Posted on August 11th 2010

When Apple released Safari 5 with extensions, I was psyched. Since I’ve been reading daily about technologies in a multitude of domains, it’s as if new technology announcements made an extra connection in my mind. I could see how Safari Extensions could be way more than what had been done with them. I knew there was a system which could be built to support much more complex extensions (which at that point I’d call “apps”).

To me, that’s an opportunity. A brand new market, an unexploited niche in which I saw more than the small utilities it promised. This untapped platform had something I dearly liked: HTML/CSS and Javascript. Oh and it wasn’t the CSS we know from Internet Explorer, it was top of the line CSS3 from Webkit.
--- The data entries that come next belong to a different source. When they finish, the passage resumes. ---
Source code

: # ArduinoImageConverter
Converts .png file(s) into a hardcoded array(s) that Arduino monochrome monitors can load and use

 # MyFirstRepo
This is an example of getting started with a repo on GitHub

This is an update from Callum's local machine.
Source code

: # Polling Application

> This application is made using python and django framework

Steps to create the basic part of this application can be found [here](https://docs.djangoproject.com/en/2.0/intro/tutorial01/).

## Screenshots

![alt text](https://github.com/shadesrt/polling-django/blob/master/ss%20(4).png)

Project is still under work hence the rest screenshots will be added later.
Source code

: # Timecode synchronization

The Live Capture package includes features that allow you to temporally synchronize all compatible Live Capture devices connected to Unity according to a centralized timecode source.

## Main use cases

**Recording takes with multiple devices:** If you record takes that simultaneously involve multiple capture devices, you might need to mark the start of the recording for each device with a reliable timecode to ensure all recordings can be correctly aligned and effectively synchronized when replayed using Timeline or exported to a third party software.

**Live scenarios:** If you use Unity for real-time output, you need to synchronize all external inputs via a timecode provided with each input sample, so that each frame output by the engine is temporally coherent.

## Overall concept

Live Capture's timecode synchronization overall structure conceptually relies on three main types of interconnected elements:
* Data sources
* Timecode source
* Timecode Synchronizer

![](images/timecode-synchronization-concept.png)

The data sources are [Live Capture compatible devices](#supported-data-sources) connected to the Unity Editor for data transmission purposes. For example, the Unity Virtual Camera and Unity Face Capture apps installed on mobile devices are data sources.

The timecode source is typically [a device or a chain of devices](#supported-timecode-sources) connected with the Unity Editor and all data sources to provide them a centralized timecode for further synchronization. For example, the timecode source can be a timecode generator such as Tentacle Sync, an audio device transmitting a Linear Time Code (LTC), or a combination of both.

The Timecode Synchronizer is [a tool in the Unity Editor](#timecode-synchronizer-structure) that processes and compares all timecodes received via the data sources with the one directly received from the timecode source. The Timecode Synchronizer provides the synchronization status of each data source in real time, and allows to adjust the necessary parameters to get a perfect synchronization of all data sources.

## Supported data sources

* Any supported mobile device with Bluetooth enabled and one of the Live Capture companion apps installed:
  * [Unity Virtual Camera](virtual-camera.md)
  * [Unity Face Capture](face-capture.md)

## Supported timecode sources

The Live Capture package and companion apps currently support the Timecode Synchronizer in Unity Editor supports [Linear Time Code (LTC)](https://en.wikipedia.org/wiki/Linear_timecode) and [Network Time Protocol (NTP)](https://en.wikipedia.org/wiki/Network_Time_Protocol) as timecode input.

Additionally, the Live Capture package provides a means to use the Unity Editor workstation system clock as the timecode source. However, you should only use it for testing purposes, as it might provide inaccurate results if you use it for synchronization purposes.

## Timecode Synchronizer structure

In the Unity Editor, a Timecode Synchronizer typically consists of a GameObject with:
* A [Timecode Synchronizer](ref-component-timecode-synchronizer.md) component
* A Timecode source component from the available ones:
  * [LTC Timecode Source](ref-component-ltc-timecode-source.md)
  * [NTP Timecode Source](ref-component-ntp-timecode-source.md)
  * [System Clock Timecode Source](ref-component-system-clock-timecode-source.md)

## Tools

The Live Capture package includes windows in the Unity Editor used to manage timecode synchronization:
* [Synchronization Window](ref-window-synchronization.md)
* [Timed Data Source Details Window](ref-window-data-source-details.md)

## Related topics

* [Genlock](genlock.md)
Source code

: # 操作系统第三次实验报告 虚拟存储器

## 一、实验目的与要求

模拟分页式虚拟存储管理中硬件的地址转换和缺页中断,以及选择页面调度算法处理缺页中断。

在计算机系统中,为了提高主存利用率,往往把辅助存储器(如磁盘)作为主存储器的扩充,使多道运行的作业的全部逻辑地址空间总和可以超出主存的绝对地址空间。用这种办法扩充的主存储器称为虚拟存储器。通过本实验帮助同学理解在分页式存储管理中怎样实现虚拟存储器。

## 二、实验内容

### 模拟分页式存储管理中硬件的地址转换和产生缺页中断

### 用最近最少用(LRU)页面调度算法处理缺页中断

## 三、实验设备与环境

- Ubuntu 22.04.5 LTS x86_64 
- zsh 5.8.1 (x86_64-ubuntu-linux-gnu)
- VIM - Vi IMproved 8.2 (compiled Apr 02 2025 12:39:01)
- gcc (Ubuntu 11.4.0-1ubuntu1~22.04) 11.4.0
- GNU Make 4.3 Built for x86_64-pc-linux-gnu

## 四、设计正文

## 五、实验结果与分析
Imagine being brought upon you a free platform on which you can create “apps” in languages you already master (or almost), using the best and latest technologies.

For months I had been talking with my dear friend Scott about new technologies, what they meant and how they could be assembled to create something way better than the sum of its parts. Innovation? I think so.

Up to now, there’s yet to be anything quite like Ostrich in the Safari Extensions field. Is this a rant? Yes. I’m ecstatic of having shipped the product while the opportunity was still there and while I could still call it “innovation”. It’s not perfect, but it works. Enough to compel over 8000 users to try it.

Ostrich has been my life for the past month and it’s been a hell of a ride. The story is a long one and I’m writing it in separate posts. In the next few ones I’ll be talking about the technology behind Ostrich, the community and how I managed it, its success, etc.